Whilst the internet and the interconnectivity of our modern world has brought many benefits, we are all aware there is a dark side to the web and want to try to protect our children when they are online.
Strictly speaking, children shouldn’t have social media accounts of their own. Nearly all social media gives a minimum age limit of around 13, and even then, it should be with parental permission.
However, kids learn quickly how to get around the rules using fake birth dates and their parents’ email address, often with the knowledge of their parent, so clearly our children are using social media.
Some recent studies suggest social media may be quite damaging to our children’s happiness and self-confidence. An article from the Guardian discusses one report that suggests that one hour on social media can reduce a child’s happiness with their life by around 14 per cent.

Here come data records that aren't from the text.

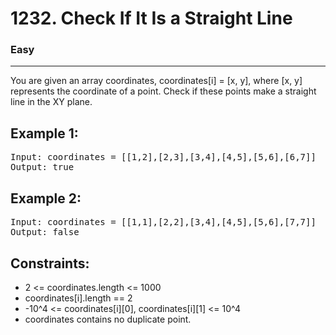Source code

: # 1232. Check If It Is a Straight Line

### Easy

---

You are given an array coordinates, coordinates[i] = [x, y], where [x, y] represents the coordinate of a point. Check if these points make a straight line in the XY plane.

## Example 1:

<pre>
Input: coordinates = [[1,2],[2,3],[3,4],[4,5],[5,6],[6,7]]
Output: true
</pre>

## Example 2:

<pre>
Input: coordinates = [[1,1],[2,2],[3,4],[4,5],[5,6],[7,7]]
Output: false
</pre>

## Constraints:

- 2 <= coordinates.length <= 1000
- coordinates[i].length == 2
- -10^4 <= coordinates[i][0], coordinates[i][1] <= 10^4
- coordinates contains no duplicate point.
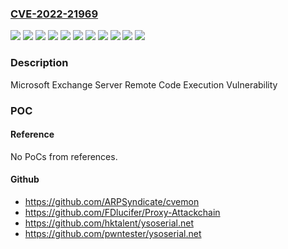 ### [CVE-2022-21969](https://cve.mitre.org/cgi-bin/cvename.cgi?name=CVE-2022-21969)
![](https://img.shields.io/static/v1?label=Product&message=Microsoft%20Exchange%20Server%202013%20Cumulative%20Update%2023&color=blue)
![](https://img.shields.io/static/v1?label=Product&message=Microsoft%20Exchange%20Server%202016%20Cumulative%20Update%2021&color=blue)
![](https://img.shields.io/static/v1?label=Product&message=Microsoft%20Exchange%20Server%202016%20Cumulative%20Update%2022&color=blue)
![](https://img.shields.io/static/v1?label=Product&message=Microsoft%20Exchange%20Server%202019%20Cumulative%20Update%2010&color=blue)
![](https://img.shields.io/static/v1?label=Product&message=Microsoft%20Exchange%20Server%202019%20Cumulative%20Update%2011&color=blue)
![](https://img.shields.io/static/v1?label=Version&message=15.0.0%3C%2015.01.2375.018%20&color=brighgreen)
![](https://img.shields.io/static/v1?label=Version&message=15.00.0%3C%2015.00.1497.028%20&color=brighgreen)
![](https://img.shields.io/static/v1?label=Version&message=15.01.0%3C%2015.01.2308.021%20&color=brighgreen)
![](https://img.shields.io/static/v1?label=Version&message=15.02.0%3C%2015.02.0922.020%20&color=brighgreen)
![](https://img.shields.io/static/v1?label=Version&message=15.02.0%3C%2015.02.0986.015%20&color=brighgreen)
![](https://img.shields.io/static/v1?label=Vulnerability&message=Remote%20Code%20Execution&color=brighgreen)

### Description

Microsoft Exchange Server Remote Code Execution Vulnerability

### POC

#### Reference
No PoCs from references.

#### Github
- https://github.com/ARPSyndicate/cvemon
- https://github.com/FDlucifer/Proxy-Attackchain
- https://github.com/hktalent/ysoserial.net
- https://github.com/pwntester/ysoserial.net

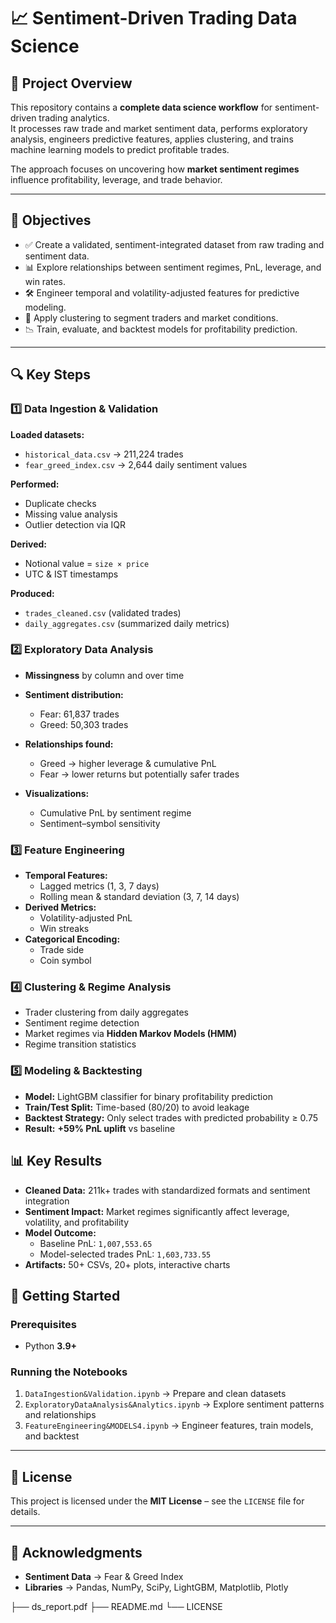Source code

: # 📈 Sentiment-Driven Trading Data Science

## 📖 Project Overview
This repository contains a **complete data science workflow** for sentiment-driven trading analytics.  
It processes raw trade and market sentiment data, performs exploratory analysis, engineers predictive features, applies clustering, and trains machine learning models to predict profitable trades.

The approach focuses on uncovering how **market sentiment regimes** influence profitability, leverage, and trade behavior.

---

## 🧠 Objectives
- ✅ Create a validated, sentiment-integrated dataset from raw trading and sentiment data.
- 📊 Explore relationships between sentiment regimes, PnL, leverage, and win rates.
- 🛠️ Engineer temporal and volatility-adjusted features for predictive modeling.
- 📍 Apply clustering to segment traders and market conditions.
- 📉 Train, evaluate, and backtest models for profitability prediction.

---

## 🔍 Key Steps

### 1️⃣ Data Ingestion & Validation
**Loaded datasets:**
- `historical_data.csv` → 211,224 trades
- `fear_greed_index.csv` → 2,644 daily sentiment values

**Performed:**
- Duplicate checks
- Missing value analysis
- Outlier detection via IQR

**Derived:**
- Notional value = `size × price`
- UTC & IST timestamps

**Produced:**
- `trades_cleaned.csv` (validated trades)  
- `daily_aggregates.csv` (summarized daily metrics)


### 2️⃣ Exploratory Data Analysis
- **Missingness** by column and over time  
- **Sentiment distribution:**  
  - Fear: 61,837 trades  
  - Greed: 50,303 trades  

- **Relationships found:**  
  - Greed → higher leverage & cumulative PnL  
  - Fear → lower returns but potentially safer trades  

- **Visualizations:**
  - Cumulative PnL by sentiment regime
  - Sentiment–symbol sensitivity


### 3️⃣ Feature Engineering
- **Temporal Features:**
  - Lagged metrics (1, 3, 7 days)
  - Rolling mean & standard deviation (3, 7, 14 days)
- **Derived Metrics:**
  - Volatility-adjusted PnL
  - Win streaks
- **Categorical Encoding:**  
  - Trade side  
  - Coin symbol

### 4️⃣ Clustering & Regime Analysis
- Trader clustering from daily aggregates
- Sentiment regime detection
- Market regimes via **Hidden Markov Models (HMM)**
- Regime transition statistics


### 5️⃣ Modeling & Backtesting
- **Model:** LightGBM classifier for binary profitability prediction
- **Train/Test Split:** Time-based (80/20) to avoid leakage
- **Backtest Strategy:** Only select trades with predicted probability ≥ 0.75
- **Result:** **+59% PnL uplift** vs baseline


## 📊 Key Results
- **Cleaned Data:** 211k+ trades with standardized formats and sentiment integration
- **Sentiment Impact:** Market regimes significantly affect leverage, volatility, and profitability
- **Model Outcome:**  
  - Baseline PnL: `1,007,553.65`  
  - Model-selected trades PnL: `1,603,733.55`
- **Artifacts:** 50+ CSVs, 20+ plots, interactive charts

## 🚀 Getting Started

### Prerequisites
- Python **3.9+**


### Running the Notebooks
1. `DataIngestion&Validation.ipynb` → Prepare and clean datasets  
2. `ExploratoryDataAnalysis&Analytics.ipynb` → Explore sentiment patterns and relationships  
3. `FeatureEngineering&MODELS4.ipynb` → Engineer features, train models, and backtest  

---

## 📜 License
This project is licensed under the **MIT License** – see the `LICENSE` file for details.

---

## 🙌 Acknowledgments
- **Sentiment Data** → Fear & Greed Index  
- **Libraries** → Pandas, NumPy, SciPy, LightGBM, Matplotlib, Plotly



├── ds_report.pdf
├── README.md
└── LICENSE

If we were employers, we could do a CRB check on people who have contact with children like the service available at http://www.carecheck.co.uk/. On the internet, however, no such checks are in place and social media accounts open up a line of communication with children.
You can try banning your children from social media, but given that many of their friends will already be using these sites, you may find they join behind your back anyway.
Set down rules
Before your child signs up, ensure you sit down and discuss the realities of social media. Explain that when things are shared publically, anyone can view the posted content and post comments, some of which can be nasty or hurtful. Most social media allows you to limit access to a poster’s content to a limited group, like just your friends and family.

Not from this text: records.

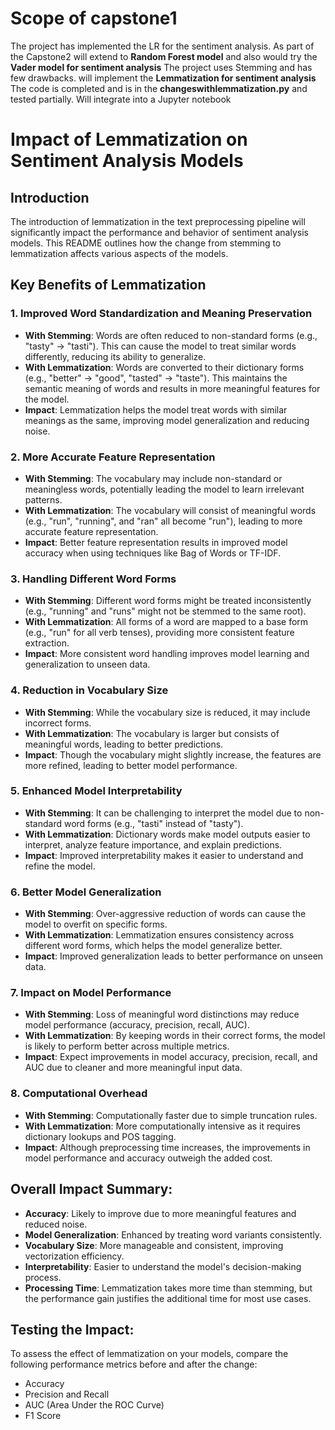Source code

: # Scope of capstone1
The project has implemented the LR for the sentiment analysis. As part of the Capstone2 will extend to **Random Forest model** and also would try the **Vader model for sentiment analysis**
The project uses Stemming and has few drawbacks. will implement the **Lemmatization for sentiment analysis**
The code is completed and is in the **changeswithlemmatization.py** and tested partially. Will integrate into a Jupyter notebook



# Impact of Lemmatization on Sentiment Analysis Models

## Introduction
The introduction of lemmatization in the text preprocessing pipeline will significantly impact the performance and behavior of sentiment analysis models. This README outlines how the change from stemming to lemmatization affects various aspects of the models.

## Key Benefits of Lemmatization

### 1. Improved Word Standardization and Meaning Preservation
- **With Stemming**: Words are often reduced to non-standard forms (e.g., "tasty" → "tasti"). This can cause the model to treat similar words differently, reducing its ability to generalize.
- **With Lemmatization**: Words are converted to their dictionary forms (e.g., "better" → "good", "tasted" → "taste"). This maintains the semantic meaning of words and results in more meaningful features for the model.
- **Impact**: Lemmatization helps the model treat words with similar meanings as the same, improving model generalization and reducing noise.

### 2. More Accurate Feature Representation
- **With Stemming**: The vocabulary may include non-standard or meaningless words, potentially leading the model to learn irrelevant patterns.
- **With Lemmatization**: The vocabulary will consist of meaningful words (e.g., "run", "running", and "ran" all become "run"), leading to more accurate feature representation.
- **Impact**: Better feature representation results in improved model accuracy when using techniques like Bag of Words or TF-IDF.

### 3. Handling Different Word Forms
- **With Stemming**: Different word forms might be treated inconsistently (e.g., "running" and "runs" might not be stemmed to the same root).
- **With Lemmatization**: All forms of a word are mapped to a base form (e.g., "run" for all verb tenses), providing more consistent feature extraction.
- **Impact**: More consistent word handling improves model learning and generalization to unseen data.

### 4. Reduction in Vocabulary Size
- **With Stemming**: While the vocabulary size is reduced, it may include incorrect forms.
- **With Lemmatization**: The vocabulary is larger but consists of meaningful words, leading to better predictions.
- **Impact**: Though the vocabulary might slightly increase, the features are more refined, leading to better model performance.

### 5. Enhanced Model Interpretability
- **With Stemming**: It can be challenging to interpret the model due to non-standard word forms (e.g., "tasti" instead of "tasty").
- **With Lemmatization**: Dictionary words make model outputs easier to interpret, analyze feature importance, and explain predictions.
- **Impact**: Improved interpretability makes it easier to understand and refine the model.

### 6. Better Model Generalization
- **With Stemming**: Over-aggressive reduction of words can cause the model to overfit on specific forms.
- **With Lemmatization**: Lemmatization ensures consistency across different word forms, which helps the model generalize better.
- **Impact**: Improved generalization leads to better performance on unseen data.

### 7. Impact on Model Performance
- **With Stemming**: Loss of meaningful word distinctions may reduce model performance (accuracy, precision, recall, AUC).
- **With Lemmatization**: By keeping words in their correct forms, the model is likely to perform better across multiple metrics.
- **Impact**: Expect improvements in model accuracy, precision, recall, and AUC due to cleaner and more meaningful input data.

### 8. Computational Overhead
- **With Stemming**: Computationally faster due to simple truncation rules.
- **With Lemmatization**: More computationally intensive as it requires dictionary lookups and POS tagging.
- **Impact**: Although preprocessing time increases, the improvements in model performance and accuracy outweigh the added cost.

## Overall Impact Summary:
- **Accuracy**: Likely to improve due to more meaningful features and reduced noise.
- **Model Generalization**: Enhanced by treating word variants consistently.
- **Vocabulary Size**: More manageable and consistent, improving vectorization efficiency.
- **Interpretability**: Easier to understand the model's decision-making process.
- **Processing Time**: Lemmatization takes more time than stemming, but the performance gain justifies the additional time for most use cases.

## Testing the Impact:
To assess the effect of lemmatization on your models, compare the following performance metrics before and after the change:
- Accuracy
- Precision and Recall
- AUC (Area Under the ROC Curve)
- F1 Score

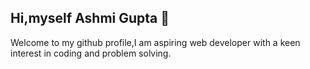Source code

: ## Hi,myself Ashmi Gupta 👋
Welcome to my github profile,I am aspiring web developer with a keen interest in coding and problem solving.
<!--
**ashmigupta/ashmigupta** is a ✨ _special_ ✨ repository because its `README.md` (this file) appears on your GitHub profile.


- 🔭 I’m currently working on building responsive web pages, sites using HTML, CSS AND JavaScript.
- 🌱 I’m currently learning React.js and node.js to build full-stack projects.
- 👯 I’m looking to collaborate on beginner-friendly open-source web projects.
- 🤔 I’m looking for help with integrating APIs in React.
- 💬 Ask me about HTML, CSS or beginner JavaScript problems.
- 📫 How to reach me: ashmigupta42@gmail.com
- 😄 Pronouns: she/her
- ⚡ Fun fact: i ove designing minimalist UIs  and learning by building small apps.


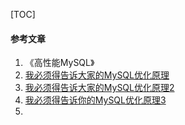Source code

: [TOC]

#### 参考文章

1. 《高性能MySQL》
2. [我必须得告诉大家的MySQL优化原理](http://www.jianshu.com/p/d7665192aaaf)
3. [我必须得告诉大家的MySQL优化原理2](http://www.jianshu.com/p/01b9f028d9c7)
4. [我必须得告诉你的MySQL优化原理3](http://www.jianshu.com/p/78b6b7e2bb7f)
5. 

###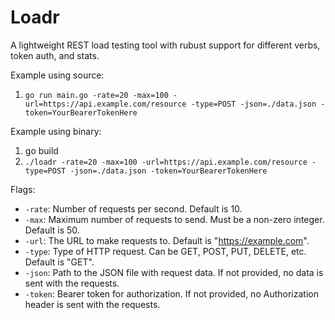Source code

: # Loadr

A lightweight REST load testing tool with rubust support for different verbs, token auth, and stats.

Example using source:

1. `go run main.go -rate=20 -max=100 -url=https://api.example.com/resource -type=POST -json=./data.json -token=YourBearerTokenHere`

Example using binary:

1. go build
2. `./loadr -rate=20 -max=100 -url=https://api.example.com/resource -type=POST -json=./data.json -token=YourBearerTokenHere`

Flags:

- `-rate`: Number of requests per second. Default is 10.
- `-max`: Maximum number of requests to send. Must be a non-zero integer. Default is 50.
- `-url`: The URL to make requests to. Default is "https://example.com".
- `-type`: Type of HTTP request. Can be GET, POST, PUT, DELETE, etc. Default is "GET".
- `-json`: Path to the JSON file with request data. If not provided, no data is sent with the requests.
- `-token`: Bearer token for authorization. If not provided, no Authorization header is sent with the requests.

Explain that online people can and do lie about who they are, where they are and how old they are and that your child needs to be cautious. Tell them that they should tell you if something upsets or disturbs them online.
Ensure they are aware there is certain information that must never be given out online; their full name, address and phone number is to be kept secret at all times.
Keep an eye on your kids online. Joining the sites yourself and watching their communications and friends/followers will help you keep them safe.